TASK STATEMENT => Reply only with how many lines below contain "httphttps".

Pictures paired with source code:
# # # #
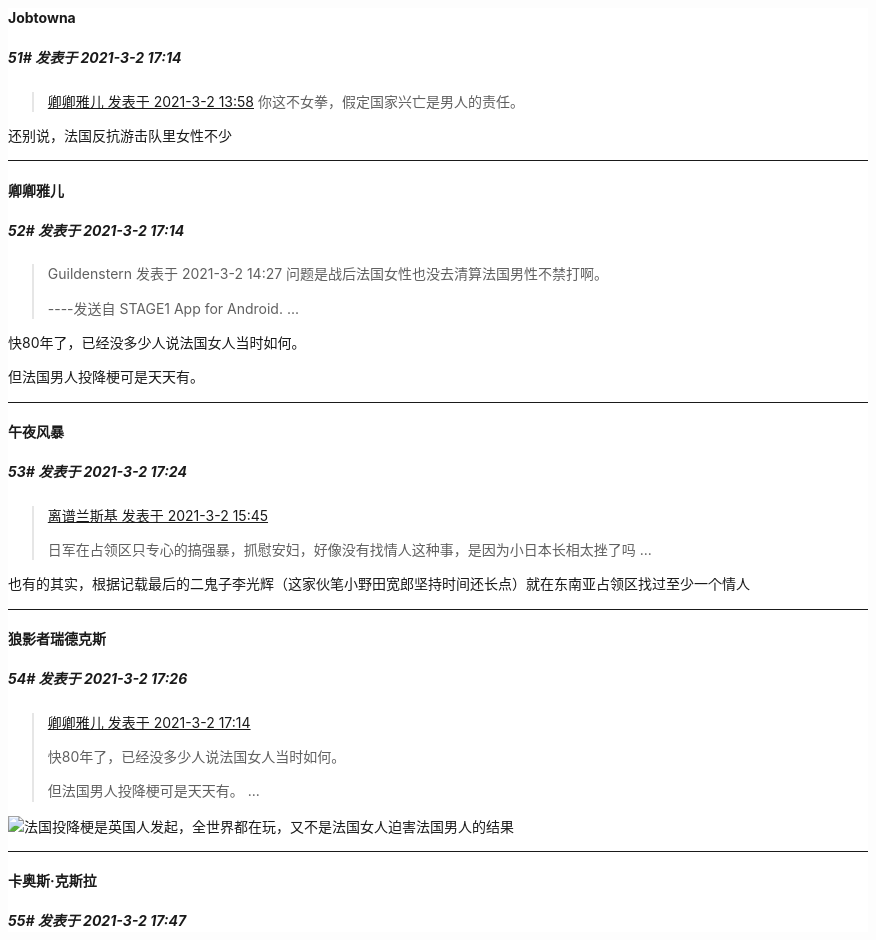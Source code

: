 ####  Jobtowna  
##### 51#       发表于 2021-3-2 17:14


<blockquote><a href="httphttps://bbs.saraba1st.com/2b/forum.php?mod=redirect&amp;goto=findpost&amp;pid=50486057&amp;ptid=1990703" target="_blank">卿卿雅儿 发表于 2021-3-2 13:58</a>
你这不女拳，假定国家兴亡是男人的责任。</blockquote>
还别说，法国反抗游击队里女性不少


-----

####  卿卿雅儿  
##### 52#       发表于 2021-3-2 17:14


<blockquote>Guildenstern 发表于 2021-3-2 14:27
问题是战后法国女性也没去清算法国男性不禁打啊。


----发送自 STAGE1 App for Android. ...</blockquote>
快80年了，已经没多少人说法国女人当时如何。

但法国男人投降梗可是天天有。


-----

####  午夜风暴  
##### 53#       发表于 2021-3-2 17:24


<blockquote><a href="httphttps://bbs.saraba1st.com/2b/forum.php?mod=redirect&amp;goto=findpost&amp;pid=50487159&amp;ptid=1990703" target="_blank">离谱兰斯基 发表于 2021-3-2 15:45</a>

日军在占领区只专心的搞强暴，抓慰安妇，好像没有找情人这种事，是因为小日本长相太挫了吗 ...</blockquote>
也有的其实，根据记载最后的二鬼子李光辉（这家伙笔小野田宽郎坚持时间还长点）就在东南亚占领区找过至少一个情人


-----

####  狼影者瑞德克斯  
##### 54#       发表于 2021-3-2 17:26


<blockquote><a href="httphttps://bbs.saraba1st.com/2b/forum.php?mod=redirect&amp;goto=findpost&amp;pid=50488205&amp;ptid=1990703" target="_blank">卿卿雅儿 发表于 2021-3-2 17:14</a>

快80年了，已经没多少人说法国女人当时如何。

但法国男人投降梗可是天天有。 ...</blockquote>
<img src="https://static.saraba1st.com/image/smiley/face2017/067.png" referrerpolicy="no-referrer">法国投降梗是英国人发起，全世界都在玩，又不是法国女人迫害法国男人的结果


-----

####  卡奥斯·克斯拉  
##### 55#       发表于 2021-3-2 17:47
# # # #
THE ANSWER => 3